La jeune cheffe américaine Hannah von Wiehler durant la répétition, ce mardi. — Mickaël Bosredon
  • L’orchestre national Bordeaux Aquitaine va interpréter dix-huit titres de musiques de jeu vidéo, au cours de deux soirées à l’Auditorium de Bordeaux.
  • A l’origine du projet avec l’association So Games, le directeur de l’opéra Emmanuel Hondré a souhaité recréer à Bordeaux « un mélange de deux univers qui a priori ne sont pas faits pour se rencontrer, mais qui peuvent quelques fois travailler ensemble. »
  • Le spectacle promet d’autant plus d’être étonnant, que douze joueurs tirés au sort monteront sur scène pour jouer sur écran géant, pendant que l’orchestre interprétera les différents titres.

Un orchestre symphonique qui joue des musiques… de jeux vidéo.
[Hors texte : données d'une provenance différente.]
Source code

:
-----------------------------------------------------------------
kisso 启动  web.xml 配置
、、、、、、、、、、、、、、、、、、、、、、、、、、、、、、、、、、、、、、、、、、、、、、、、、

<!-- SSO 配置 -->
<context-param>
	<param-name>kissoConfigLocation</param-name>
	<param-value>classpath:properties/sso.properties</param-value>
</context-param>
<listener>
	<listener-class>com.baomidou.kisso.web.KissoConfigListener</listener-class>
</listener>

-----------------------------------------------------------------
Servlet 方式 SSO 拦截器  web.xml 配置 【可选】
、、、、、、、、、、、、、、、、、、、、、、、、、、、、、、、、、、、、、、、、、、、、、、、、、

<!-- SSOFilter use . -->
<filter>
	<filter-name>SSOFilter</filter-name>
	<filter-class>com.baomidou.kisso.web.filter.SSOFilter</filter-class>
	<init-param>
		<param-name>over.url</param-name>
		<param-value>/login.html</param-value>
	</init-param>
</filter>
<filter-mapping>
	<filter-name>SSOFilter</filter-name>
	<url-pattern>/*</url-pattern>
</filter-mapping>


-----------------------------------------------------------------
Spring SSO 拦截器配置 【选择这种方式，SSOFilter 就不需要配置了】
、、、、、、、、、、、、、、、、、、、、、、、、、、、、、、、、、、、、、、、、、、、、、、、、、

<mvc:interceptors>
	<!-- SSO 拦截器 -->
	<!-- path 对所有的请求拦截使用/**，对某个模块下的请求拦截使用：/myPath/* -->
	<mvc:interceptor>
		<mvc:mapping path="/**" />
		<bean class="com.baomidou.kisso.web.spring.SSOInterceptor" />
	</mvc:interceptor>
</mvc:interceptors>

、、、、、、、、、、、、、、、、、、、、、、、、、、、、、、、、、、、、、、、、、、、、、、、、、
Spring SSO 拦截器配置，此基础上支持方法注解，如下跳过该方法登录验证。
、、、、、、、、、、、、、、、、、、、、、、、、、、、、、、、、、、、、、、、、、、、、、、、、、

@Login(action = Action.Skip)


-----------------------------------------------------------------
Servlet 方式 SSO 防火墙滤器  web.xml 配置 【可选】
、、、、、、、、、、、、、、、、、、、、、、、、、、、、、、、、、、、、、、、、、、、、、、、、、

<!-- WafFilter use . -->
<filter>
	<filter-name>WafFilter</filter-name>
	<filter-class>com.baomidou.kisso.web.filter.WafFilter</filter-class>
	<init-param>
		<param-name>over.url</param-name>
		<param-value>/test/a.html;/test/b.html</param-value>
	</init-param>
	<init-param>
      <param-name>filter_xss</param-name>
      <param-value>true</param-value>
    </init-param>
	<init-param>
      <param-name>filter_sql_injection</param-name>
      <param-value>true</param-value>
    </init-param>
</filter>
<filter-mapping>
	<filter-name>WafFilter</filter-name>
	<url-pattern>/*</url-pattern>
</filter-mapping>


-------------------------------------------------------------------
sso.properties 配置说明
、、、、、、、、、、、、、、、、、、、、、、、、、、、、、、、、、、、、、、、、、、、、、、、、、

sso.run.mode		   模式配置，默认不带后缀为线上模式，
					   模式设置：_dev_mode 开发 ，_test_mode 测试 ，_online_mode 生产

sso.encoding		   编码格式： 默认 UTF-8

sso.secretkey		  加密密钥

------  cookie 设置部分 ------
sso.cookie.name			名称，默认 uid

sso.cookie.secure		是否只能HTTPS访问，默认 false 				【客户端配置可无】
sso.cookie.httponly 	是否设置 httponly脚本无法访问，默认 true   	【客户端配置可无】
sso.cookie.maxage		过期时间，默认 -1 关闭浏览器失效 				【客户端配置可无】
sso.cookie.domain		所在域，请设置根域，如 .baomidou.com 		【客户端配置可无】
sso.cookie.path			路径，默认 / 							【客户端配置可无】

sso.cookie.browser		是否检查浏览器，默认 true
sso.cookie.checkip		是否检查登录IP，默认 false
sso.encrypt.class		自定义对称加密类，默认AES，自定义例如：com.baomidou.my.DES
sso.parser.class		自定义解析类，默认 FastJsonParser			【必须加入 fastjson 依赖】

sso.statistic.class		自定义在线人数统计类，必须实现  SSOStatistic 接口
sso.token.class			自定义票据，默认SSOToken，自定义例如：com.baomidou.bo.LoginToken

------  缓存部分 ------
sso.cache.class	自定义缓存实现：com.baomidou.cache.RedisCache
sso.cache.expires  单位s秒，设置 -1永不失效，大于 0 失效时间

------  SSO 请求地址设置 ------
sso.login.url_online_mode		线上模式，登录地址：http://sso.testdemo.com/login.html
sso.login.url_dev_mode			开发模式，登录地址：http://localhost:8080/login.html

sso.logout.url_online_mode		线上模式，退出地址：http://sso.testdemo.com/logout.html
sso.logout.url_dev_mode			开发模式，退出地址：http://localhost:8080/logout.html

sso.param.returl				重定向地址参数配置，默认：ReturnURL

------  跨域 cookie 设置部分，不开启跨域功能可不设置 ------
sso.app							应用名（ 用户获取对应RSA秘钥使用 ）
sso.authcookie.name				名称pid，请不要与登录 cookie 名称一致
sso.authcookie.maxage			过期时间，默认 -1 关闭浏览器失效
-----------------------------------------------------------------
On entend déjà certains puristes crier au crime musical. Et pourtant. C’est bien ce qui est programmé mercredi et jeudi soir par l’Opéra de Bordeaux et l'association SO. Games, à l’auditorium, dans le cadre du forum Horizon(s) consacré aux jeux vidéo qui se tient mercredi et jeudi à Bordeaux.

20 Minutes a assisté mardi aux répétitions de l’Orchestre national Bordeaux Aquitaine (ONBA), menées par la jeune cheffe américaine Hannah von Wiehler. Et on a été soufflé par la qualité de l’orchestration de ces musiques, qui vont de Mario à Zelda en passant par Donkey Kong et Pokemon, et la virtuosité de l’interprétation. En tout, dix-huit morceaux seront joués chaque soir par l’ONBA.


« Pour les musiciens de l’orchestre, c’est très exigeant »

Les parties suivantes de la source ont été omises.